He would low diff him. He just proved he can in fact nuke an Island. 

Go look at the size of his new meteorites if you don't think so. He floats in the air and literally nukes Luffy. He is basically handicapped against Sabo but still going to more than hold his own.


----------



## Daisuke Jigen (Jun 29, 2014)

Issho low (if any) diff. And no, Issho is anything but a half assed Admiral.


----------



## Rocktomato (Jun 29, 2014)

Ehhhhh... Fujitora would probably still low diff him, judging by how that fight with Doflamingo went. Dat haki punch to the face


----------



## Zorofangirl24 (Jun 29, 2014)

Fujitora extreme difficulty based on Zoro vs Fujitora


----------



## Amol (Jun 29, 2014)

Zorofangirl24 said:


> Fujitora extreme difficulty based on Zoro vs Fujitora



Are you serious ?


----------



## LyricalMessiah (Jun 29, 2014)

Fujitora wins with mid difficulty. Luffy is no pest, and is quite strong himself, but I don't see him giving Fujitora a hard diff fight.


----------



## Ruse (Jun 29, 2014)

A lot of mid diffs huh sure is a lot of faith in Luffy


----------



## Esdese (Jun 29, 2014)

stomp or low diff if he is having a bad day


----------



## LyricalMessiah (Jun 29, 2014)

I don't know why new members of this section are acting arrogant in a way where they perceive the opinion of some that beg to differ against their view as wrong by sarcastically trying to sound condescending with the "" smiley to which in actuality they sound straight out incoherent.. I am baffled by how they think their ways of thinking are the sole correct way in which people must think. Either way, it's not as though they've been making any decent contribution to this section, and that's saying it with a fair degree of certainty.

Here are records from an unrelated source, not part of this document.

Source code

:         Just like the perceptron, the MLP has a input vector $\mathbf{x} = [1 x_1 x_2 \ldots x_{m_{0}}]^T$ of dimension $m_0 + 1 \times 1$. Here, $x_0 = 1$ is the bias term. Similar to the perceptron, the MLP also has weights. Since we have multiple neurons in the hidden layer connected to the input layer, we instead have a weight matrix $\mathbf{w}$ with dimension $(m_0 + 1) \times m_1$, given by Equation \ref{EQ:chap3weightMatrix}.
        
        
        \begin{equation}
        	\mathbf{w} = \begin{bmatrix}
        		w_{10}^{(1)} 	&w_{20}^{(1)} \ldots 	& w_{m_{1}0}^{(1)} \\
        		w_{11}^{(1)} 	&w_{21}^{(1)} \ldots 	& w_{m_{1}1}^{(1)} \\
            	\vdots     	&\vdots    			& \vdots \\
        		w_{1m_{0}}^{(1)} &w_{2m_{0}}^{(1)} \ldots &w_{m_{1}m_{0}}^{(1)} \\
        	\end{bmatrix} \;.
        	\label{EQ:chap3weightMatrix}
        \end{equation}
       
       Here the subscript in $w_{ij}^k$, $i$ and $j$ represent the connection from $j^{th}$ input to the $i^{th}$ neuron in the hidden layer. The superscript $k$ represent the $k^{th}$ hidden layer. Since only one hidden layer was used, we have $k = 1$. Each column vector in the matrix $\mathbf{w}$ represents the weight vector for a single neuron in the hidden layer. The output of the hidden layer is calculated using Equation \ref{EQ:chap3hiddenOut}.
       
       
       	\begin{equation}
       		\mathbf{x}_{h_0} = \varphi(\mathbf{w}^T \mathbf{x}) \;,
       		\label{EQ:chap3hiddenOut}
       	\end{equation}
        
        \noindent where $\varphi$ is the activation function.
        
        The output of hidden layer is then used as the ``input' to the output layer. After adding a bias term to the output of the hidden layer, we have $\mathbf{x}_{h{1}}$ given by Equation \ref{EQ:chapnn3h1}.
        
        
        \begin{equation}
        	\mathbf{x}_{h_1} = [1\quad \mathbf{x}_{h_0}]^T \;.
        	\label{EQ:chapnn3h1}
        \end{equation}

Anyways, Luffy loses with mid diff.


----------



## Luke (Jun 29, 2014)

ThatBlackGuy said:


> A lot of mid diffs huh sure is a lot of faith in Luffy



What the hell is this supposed to mean?


----------



## Dohers (Jun 29, 2014)

Same diff as Luffy vs Don. Struggle a bit then get seriois and win.


----------



## Ruse (Jun 29, 2014)

Master Luke said:


> What the hell is this supposed to mean?



What do you think it means?


----------



## Daisuke Jigen (Jun 29, 2014)

ThatBlackGuy said:


> A lot of mid diffs huh sure is a lot of faith in Luffy





Esdese said:


> stomp or low diff if he is having a bad day


It all depends on their feats when both Luffy and Issho go all out. But considering that:
1.) Blackbeard (who is still > Luffy) was physically manhandled by a half faced Whitebeard
2.) Luffy was bleeding from a fodder's bite despite using BH
and 3.) Issho hasn't even been serious in the manga, yet he's making massive craters and calling down meteors (the latter done with multiple meteors, while floating his own ship, and eating ramen)
I can't see Luffy giving Issho any real trouble.


----------



## Soca (Jun 29, 2014)

Luffy gets put in a deeper hole than Zolo.


----------



## Luke (Jun 29, 2014)

ThatBlackGuy said:


> What do you think it means?



Out of curiosity, which characters weaker than Admiral Level would you say are stronger than Luffy?


----------



## Gervin (Jun 29, 2014)

Fujitora lowish diff.  

One person's definition of low diff might be another person's definition of mid diff.  Bashing someone else for their opinion on possibly the most subjective topic in the OPB is just stupid, especially when the viewpoints in this thread are pretty much split 50 / 50 between low and mid diff.  Neither stance is outrageous.


----------



## Ruse (Jun 29, 2014)

Master Luke said:


> Out of curiosity, which characters weaker than Admiral Level would you say are stronger than Luffy?



Doflamingo
Marco
Jozu
Vista
Hancock
Ben Beckman
Jinbei 

First ones that come to mind....


----------



## Luke (Jun 29, 2014)

ThatBlackGuy said:


> Doflamingo
> Marco
> Jozu
> Vista
> ...



Personally I believe Marco, Beckman, Doflamingo, and maaaybe Vista to be Admiral Level. But, yeah. 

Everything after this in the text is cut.